Melanoma is a type of cancer that forms in melanocytes. Of the many different types of melanoma, most are seen in the skin (this also includes nail beds, soles of the feet, and scalp), but can be found in the eye, anal canal, rectum, and vagina. In 2002 there will be an estimated 53,600 new cases of melanoma diagnosed in the United States, accounting for about 4% of all cancers (up from 47,700 cases in 2000). The number of new cases has steadily increased for 30 years, but researchers are unsure why.
How is melanoma diagnosed and staged?
When melanoma is suspected, an excisional biopsy should be performed. This biopsy removes the lesion and the layers beneath it, allowing the depth of the lesion to be accurately determined. The depth of the lesion determines prognosis and treatment, so it is important for this to be accurate. This depth is described in two ways: Breslow thickness, which is the depth of invasion in millimeters, and Clark's level, which describes depth of invasion by the tissue it invades (levels I-V). The staging is based on these measurements, and is classified as follows:
Less then 1 mm thick.
Greater then 1 mm thick or Clark's level IV-V (invasion into reticular dermis or subcutaneous tissue).

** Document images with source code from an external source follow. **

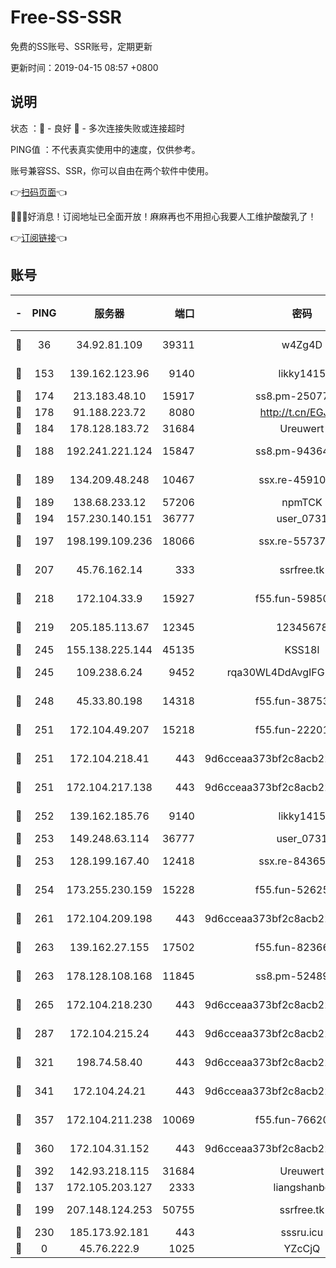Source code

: # Free-SS-SSR

免费的SS账号、SSR账号，定期更新

更新时间：2019-04-15 08:57 +0800

## 说明

状态     ：🙂 - 良好 🙁 - 多次连接失败或连接超时

PING值   ：不代表真实使用中的速度，仅供参考。

账号兼容SS、SSR，你可以自由在两个软件中使用。

👉[扫码页面](https://liesauer.github.io/Free-SS-SSR/)👈

🎉🎉🎉好消息！订阅地址已全面开放！麻麻再也不用担心我要人工维护酸酸乳了！

👉[订阅链接](https://www.liesauer.net/yogurt/subscribe?ACCESS_TOKEN=DAYxR3mMaZAsaqUb)👈

## 账号

|-|PING|服务器|端口|密码|加密方式|区域|
|:----:|:----:|:-----:|-----:|:----:|:----:|:----:|
|🙂|36|34.92.81.109|39311|w4Zg4D|chacha20-ietf|US|
|🙂|153|139.162.123.96|9140|likky1415|aes-256-cfb|JP|
|🙂|174|213.183.48.10|15917|ss8.pm-25077402|rc4-md5|RU|
|🙂|178|91.188.223.72|8080|http://t.cn/EGJIyrl|rc4-md5|RU|
|🙂|184|178.128.183.72|31684|Ureuwert|chacha20|US|
|🙂|188|192.241.221.124|15847|ss8.pm-94364968|aes-256-cfb|US|
|🙂|189|134.209.48.248|10467|ssx.re-45910781|aes-256-cfb|US|
|🙂|189|138.68.233.12|57206|npmTCK|rc4-md5|US|
|🙂|194|157.230.140.151|36777|user_0731|chacha20|US|
|🙂|197|198.199.109.236|18066|ssx.re-55737292|aes-256-cfb|US|
|🙂|207|45.76.162.14|333|ssrfree.tk|aes-256-cfb|SG|
|🙂|218|172.104.33.9|15927|f55.fun-59850834|aes-256-cfb|SG|
|🙂|219|205.185.113.67|12345|12345678|aes-256-cfb|US|
|🙂|245|155.138.225.144|45135|KSS18l|rc4-md5|US|
|🙂|245|109.238.6.24|9452|rqa30WL4DdAvgIFG6Fs3znzTa|aes-256-cfb|FR|
|🙂|248|45.33.80.198|14318|f55.fun-38753180|aes-256-cfb|US|
|🙂|251|172.104.49.207|15218|f55.fun-22201958|aes-256-cfb|SG|
|🙂|251|172.104.218.41|443|9d6cceaa373bf2c8acb22e60b6a58be6|aes-256-cfb|US|
|🙂|251|172.104.217.138|443|9d6cceaa373bf2c8acb22e60b6a58be6|aes-256-cfb|US|
|🙂|252|139.162.185.76|9140|likky1415|aes-256-cfb|DE|
|🙂|253|149.248.63.114|36777|user_0731|chacha20|CA|
|🙂|253|128.199.167.40|12418|ssx.re-84365934|aes-256-cfb|SG|
|🙂|254|173.255.230.159|15228|f55.fun-52625062|aes-256-cfb|US|
|🙂|261|172.104.209.198|443|9d6cceaa373bf2c8acb22e60b6a58be6|aes-256-cfb|US|
|🙂|263|139.162.27.155|17502|f55.fun-82366923|aes-256-cfb|SG|
|🙂|263|178.128.108.168|11845|ss8.pm-52489011|aes-256-cfb|SG|
|🙂|265|172.104.218.230|443|9d6cceaa373bf2c8acb22e60b6a58be6|aes-256-cfb|US|
|🙂|287|172.104.215.24|443|9d6cceaa373bf2c8acb22e60b6a58be6|aes-256-cfb|US|
|🙂|321|198.74.58.40|443|9d6cceaa373bf2c8acb22e60b6a58be6|aes-256-cfb|US|
|🙂|341|172.104.24.21|443|9d6cceaa373bf2c8acb22e60b6a58be6|aes-256-cfb|US|
|🙂|357|172.104.211.238|10069|f55.fun-76620042|aes-256-cfb|US|
|🙂|360|172.104.31.152|443|9d6cceaa373bf2c8acb22e60b6a58be6|aes-256-cfb|US|
|🙂|392|142.93.218.115|31684|Ureuwert|chacha20|IN|
|🙂|137|172.105.203.127|2333|liangshanbo|chacha20|JP|
|🙂|199|207.148.124.253|50755|ssrfree.tk|aes-256-cfb|SG|
|🙂|230|185.173.92.181|443|sssru.icu|rc4-md5|RU|
|🙁|0|45.76.222.9|1025|YZcCjQ|rc4-md5|JP|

Has spread to local lymph nodes (may or may not have known of a primary lesion) or Clark's level V (invades subcutaneous tissue).
Presents with distant metastasis (most commonly liver, lung, and brain).
All patients should have a chest x-ray and liver function studies to assess for metastases. In patients with stages II-IV, further work up for metastases is needed, including CT scan of the head and abdomen, and lymph node dissection (with or without sentinel node biopsy).